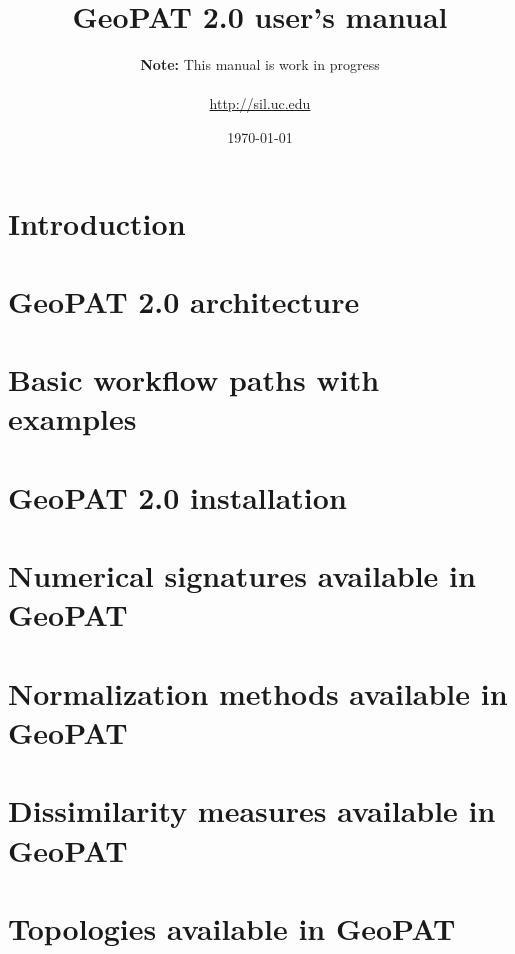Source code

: \documentclass[12pt,margin=0.5in]{article}
\title{GeoPAT 2.0 user's manual}
\author{{\bf Note:} This manual is work in progress \\ \\ \url{http://sil.uc.edu}}
\date{\today}
\begin{document}
\maketitle
\newpage

\tableofcontents
\newpage

\section{Introduction}


\section{GeoPAT 2.0 architecture}


\section{Basic workflow paths with examples}


\FloatBarrier

\begin{appendices}

\section{GeoPAT 2.0 installation}


\section{Numerical signatures available in GeoPAT \label{signatures}} 


\section{Normalization methods available in GeoPAT \label{normalization}} 


\section{Dissimilarity measures available in GeoPAT \label{measures}}


\section{Topologies available in GeoPAT \label{topology}}


\end{appendices}

\newpage

\printbibliography[heading=bibintoc,title={References}]
\end{document}
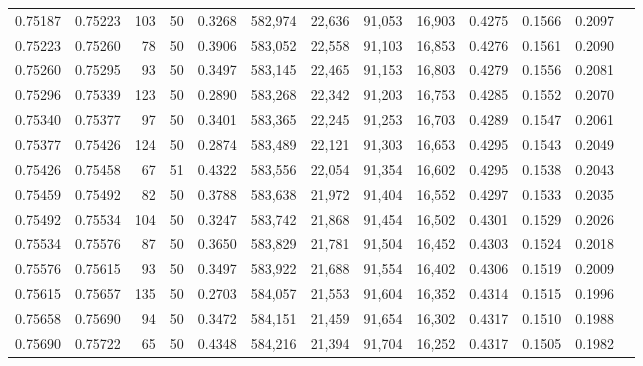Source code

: \begin{tabular}{rrrrrrrrrrrrr}
0.75187 & 0.75223 &   103 &  50 &                                     0.3268 & 582,974 &  22,636 &  91,053 &  16,903 & 0.4275 & 0.1566 & 0.2097 \\
0.75223 & 0.75260 &    78 &  50 &                                     0.3906 & 583,052 &  22,558 &  91,103 &  16,853 & 0.4276 & 0.1561 & 0.2090 \\
0.75260 & 0.75295 &    93 &  50 &                                     0.3497 & 583,145 &  22,465 &  91,153 &  16,803 & 0.4279 & 0.1556 & 0.2081 \\
0.75296 & 0.75339 &   123 &  50 &                                     0.2890 & 583,268 &  22,342 &  91,203 &  16,753 & 0.4285 & 0.1552 & 0.2070 \\
0.75340 & 0.75377 &    97 &  50 &                                     0.3401 & 583,365 &  22,245 &  91,253 &  16,703 & 0.4289 & 0.1547 & 0.2061 \\
0.75377 & 0.75426 &   124 &  50 &                                     0.2874 & 583,489 &  22,121 &  91,303 &  16,653 & 0.4295 & 0.1543 & 0.2049 \\
0.75426 & 0.75458 &    67 &  51 &                                     0.4322 & 583,556 &  22,054 &  91,354 &  16,602 & 0.4295 & 0.1538 & 0.2043 \\
0.75459 & 0.75492 &    82 &  50 &                                     0.3788 & 583,638 &  21,972 &  91,404 &  16,552 & 0.4297 & 0.1533 & 0.2035 \\
0.75492 & 0.75534 &   104 &  50 &                                     0.3247 & 583,742 &  21,868 &  91,454 &  16,502 & 0.4301 & 0.1529 & 0.2026 \\
0.75534 & 0.75576 &    87 &  50 &                                     0.3650 & 583,829 &  21,781 &  91,504 &  16,452 & 0.4303 & 0.1524 & 0.2018 \\
0.75576 & 0.75615 &    93 &  50 &                                     0.3497 & 583,922 &  21,688 &  91,554 &  16,402 & 0.4306 & 0.1519 & 0.2009 \\
0.75615 & 0.75657 &   135 &  50 &                                     0.2703 & 584,057 &  21,553 &  91,604 &  16,352 & 0.4314 & 0.1515 & 0.1996 \\
0.75658 & 0.75690 &    94 &  50 &                                     0.3472 & 584,151 &  21,459 &  91,654 &  16,302 & 0.4317 & 0.1510 & 0.1988 \\
0.75690 & 0.75722 &    65 &  50 &                                     0.4348 & 584,216 &  21,394 &  91,704 &  16,252 & 0.4317 & 0.1505 & 0.1982 \\

\end{tabular}
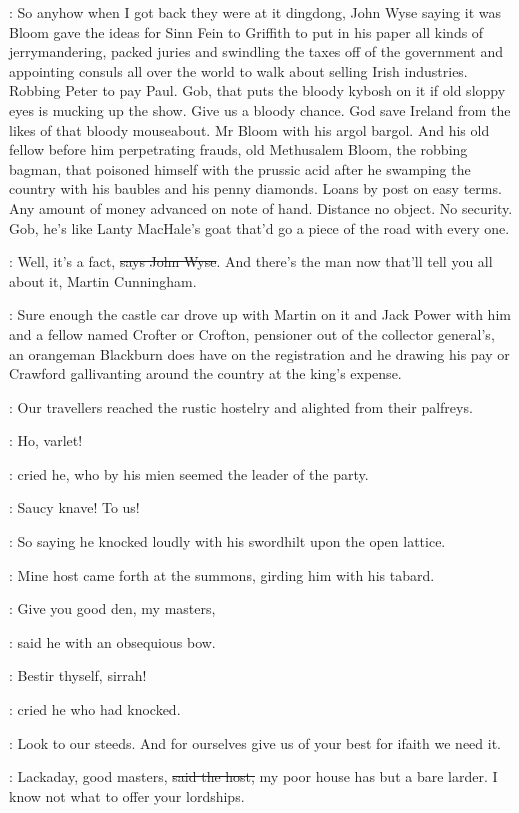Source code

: \Nq:
So anyhow when I got back they were at it dingdong, John Wyse
saying it was Bloom gave the ideas for Sinn Fein to Griffith to put in his
paper all kinds of jerrymandering, packed juries and swindling the taxes
off of the government and appointing consuls all over the world to walk
about selling Irish industries. Robbing Peter to pay Paul. Gob, that puts
the bloody kybosh on it if old sloppy eyes is mucking up the show. Give us
a bloody chance. God save Ireland from the likes of that bloody
mouseabout. Mr Bloom with his argol bargol. And his old fellow before him
perpetrating frauds, old Methusalem Bloom, the robbing bagman, that
poisoned himself with the prussic acid after he swamping the country with
his baubles and his penny diamonds. Loans by post on easy terms. Any
amount of money advanced on note of hand. Distance no object. No security.
Gob, he's like Lanty MacHale's goat that'd go a piece of the road with
every one.

\johnwyse:
Well, it's a fact, \sout{says John Wyse}.
And there's the man now that'll tell
you all about it, Martin Cunningham.

\Nq:
Sure enough the castle car drove up with Martin on it and Jack Power
with him and a fellow named Crofter or Crofton, pensioner out of the
collector general's, an orangeman Blackburn does have on the registration
and he drawing his pay or Crawford gallivanting around the country at the
king's expense.

:
Our travellers reached the rustic hostelry and alighted from their
palfreys.

\cunningham:
Ho, varlet!

:
cried he, who by his mien seemed the leader of the party.

\cunningham:
Saucy knave! To us!

:
So saying he knocked loudly with his swordhilt upon the open lattice.

:
Mine host came forth at the summons, girding him with his tabard.

\terry:
Give you good den, my masters,

:
said he with an obsequious bow.

\cunningham:
Bestir thyself, sirrah!

:
cried he who had knocked.

\cunningham:
Look to our steeds.
And for ourselves give us of your best for ifaith we need it.

\terry:
Lackaday, good masters, \sout{said the host,}
my poor house has but a bare
larder. I know not what to offer your lordships.

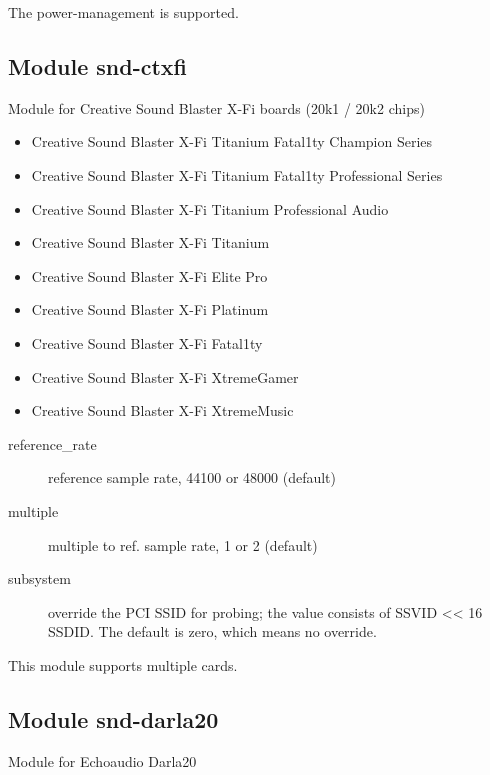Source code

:\documentclass[a4paper,8pt,english]{sphinxmanual}
\begin{document}
The power-management is supported.


\subsection{Module snd-ctxfi}
\label{sound/alsa-configuration:module-snd-ctxfi}
Module for Creative Sound Blaster X-Fi boards (20k1 / 20k2 chips)
\begin{itemize}
\item {} 
Creative Sound Blaster X-Fi Titanium Fatal1ty Champion Series

\item {} 
Creative Sound Blaster X-Fi Titanium Fatal1ty Professional Series

\item {} 
Creative Sound Blaster X-Fi Titanium Professional Audio

\item {} 
Creative Sound Blaster X-Fi Titanium

\item {} 
Creative Sound Blaster X-Fi Elite Pro

\item {} 
Creative Sound Blaster X-Fi Platinum

\item {} 
Creative Sound Blaster X-Fi Fatal1ty

\item {} 
Creative Sound Blaster X-Fi XtremeGamer

\item {} 
Creative Sound Blaster X-Fi XtremeMusic

\end{itemize}
\begin{description}
\item[{reference\_rate}] \leavevmode
reference sample rate, 44100 or 48000 (default)

\item[{multiple}] \leavevmode
multiple to ref. sample rate, 1 or 2 (default)

\item[{subsystem}] \leavevmode
override the PCI SSID for probing;
the value consists of SSVID \textless{}\textless{} 16 \textbar{} SSDID.
The default is zero, which means no override.

\end{description}

This module supports multiple cards.


\subsection{Module snd-darla20}
\label{sound/alsa-configuration:module-snd-darla20}
Module for Echoaudio Darla20
\end{document}
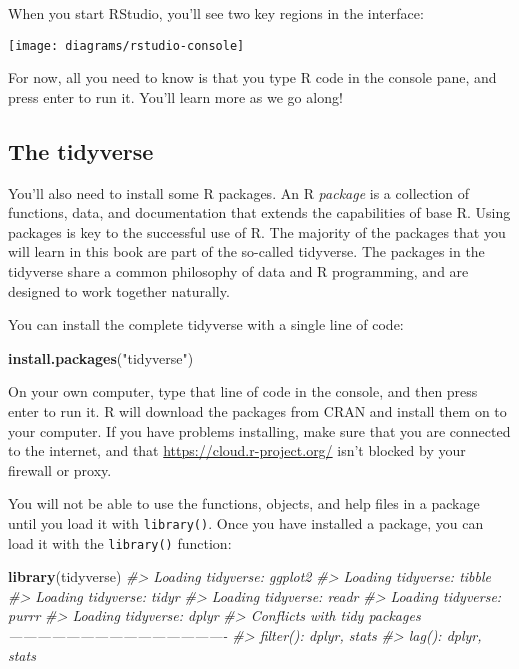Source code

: \documentclass[]{book}
\newenvironment{Shaded}{\begin{snugshade}}{\end{snugshade}}
\newcommand{\KeywordTok}[1]{\textcolor[rgb]{0.13,0.29,0.53}{\textbf{{#1}}}}
\newcommand{\StringTok}[1]{\textcolor[rgb]{0.31,0.60,0.02}{{#1}}}
\newcommand{\CommentTok}[1]{\textcolor[rgb]{0.56,0.35,0.01}{\textit{{#1}}}}
\newcommand{\NormalTok}[1]{{#1}}
\begin{document}
When you start RStudio, you'll see two key regions in the interface:

\begin{center}\texttt{[image: diagrams/rstudio-console]} \end{center}

For now, all you need to know is that you type R code in the console
pane, and press enter to run it. You'll learn more as we go along!

\subsection{The tidyverse}\label{the-tidyverse}

You'll also need to install some R packages. An R \emph{package} is a
collection of functions, data, and documentation that extends the
capabilities of base R. Using packages is key to the successful use of
R. The majority of the packages that you will learn in this book are
part of the so-called tidyverse. The packages in the tidyverse share a
common philosophy of data and R programming, and are designed to work
together naturally.

You can install the complete tidyverse with a single line of code:

\begin{Shaded}
\begin{Highlighting}[]
\KeywordTok{install.packages}\NormalTok{(}\StringTok{"tidyverse"}\NormalTok{)}
\end{Highlighting}
\end{Shaded}

On your own computer, type that line of code in the console, and then
press enter to run it. R will download the packages from CRAN and
install them on to your computer. If you have problems installing, make
sure that you are connected to the internet, and that
\url{https://cloud.r-project.org/} isn't blocked by your firewall or
proxy.

You will not be able to use the functions, objects, and help files in a
package until you load it with \texttt{library()}. Once you have
installed a package, you can load it with the \texttt{library()}
function:

\begin{Shaded}
\begin{Highlighting}[]
\KeywordTok{library}\NormalTok{(tidyverse)}
\CommentTok{#> Loading tidyverse: ggplot2}
\CommentTok{#> Loading tidyverse: tibble}
\CommentTok{#> Loading tidyverse: tidyr}
\CommentTok{#> Loading tidyverse: readr}
\CommentTok{#> Loading tidyverse: purrr}
\CommentTok{#> Loading tidyverse: dplyr}
\CommentTok{#> Conflicts with tidy packages ----------------------------------------------}
\CommentTok{#> filter(): dplyr, stats}
\CommentTok{#> lag():    dplyr, stats}
\end{Highlighting}
\end{Shaded}
\end{document}
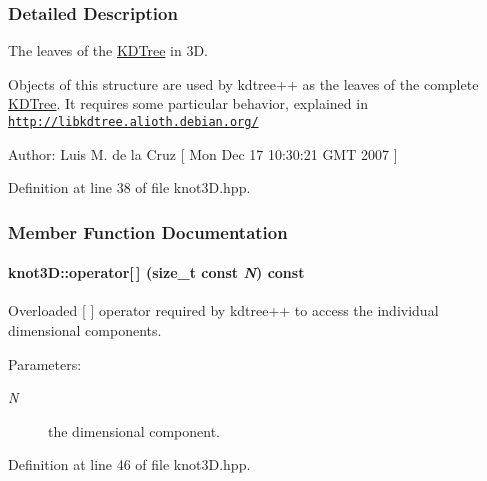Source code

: \subsubsection{Detailed Description}
The leaves of the \hyperlink{namespaceKDTree}{KDTree} in 3D. 

Objects of this structure are used by kdtree++ as the leaves of the complete \hyperlink{namespaceKDTree}{KDTree}. It requires some particular behavior, explained in \href{http://libkdtree.alioth.debian.org/}{\tt http://libkdtree.alioth.debian.org/} \begin{Desc}
\item[Author:]Luis M. de la Cruz \mbox{[} Mon Dec 17 10:30:21 GMT 2007 \mbox{]} \end{Desc}


Definition at line 38 of file knot3D.hpp.

\subsubsection{Member Function Documentation}
\hypertarget{structknot3D_6509aed0744e1edc9bab30e261ae3816}{
\paragraph[{operator[]}]{ knot3D::operator\mbox{[}$\,$\mbox{]} (size\_\-t const  {\em N}) const}\hfill}
\label{structknot3D_6509aed0744e1edc9bab30e261ae3816}


Overloaded \mbox{[} \mbox{]} operator required by kdtree++ to access the individual dimensional components. 

\begin{Desc}
\item[Parameters:]
\begin{description}
\item[{\em N}]the dimensional component. \end{description}
\end{Desc}


Definition at line 46 of file knot3D.hpp.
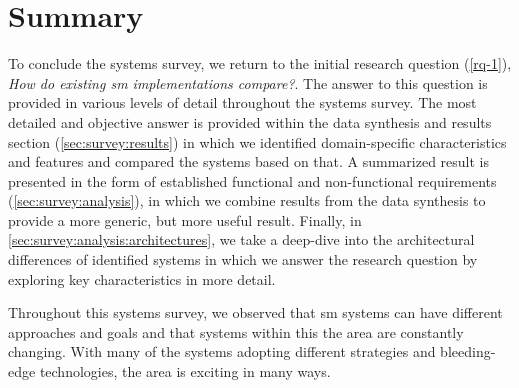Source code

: \section{Summary}
\label{sec:survey:summary}

To conclude the systems survey, we return to the initial research question (\ref{rq-1}), \textit{How do existing \gls{sm} implementations compare?}. The answer to this question is provided in various levels of detail throughout the systems survey. The most detailed and objective answer is provided  within the data synthesis and results section (\cref{sec:survey:results}) in which we identified domain-specific characteristics and features and compared the systems based on that. A summarized result is presented in the form of established functional and non-functional requirements (\cref{sec:survey:analysis}), in which we combine results from the data synthesis to provide a more generic, but more useful result. Finally, in \cref{sec:survey:analysis:architectures}, we take a deep-dive into the architectural differences of identified systems in which we answer the research question by exploring key characteristics in more detail.

Throughout this systems survey, we observed that \gls{sm} systems can have different approaches and goals and that systems within this the area are constantly changing. With many of the systems adopting different strategies and bleeding-edge technologies, the area is exciting in many ways.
+++
# How to complete this task
Your reply is to repeat, unchanged, the lines above running from the one with "mouseabout. Mr Bloom" up to and including the one with "his baubles and".

# Response area
mouseabout. Mr Bloom with his argol bargol. And his old fellow before him
perpetrating frauds, old Methusalem Bloom, the robbing bagman, that
poisoned himself with the prussic acid after he swamping the country with
his baubles and his penny diamonds. Loans by post on easy terms. Any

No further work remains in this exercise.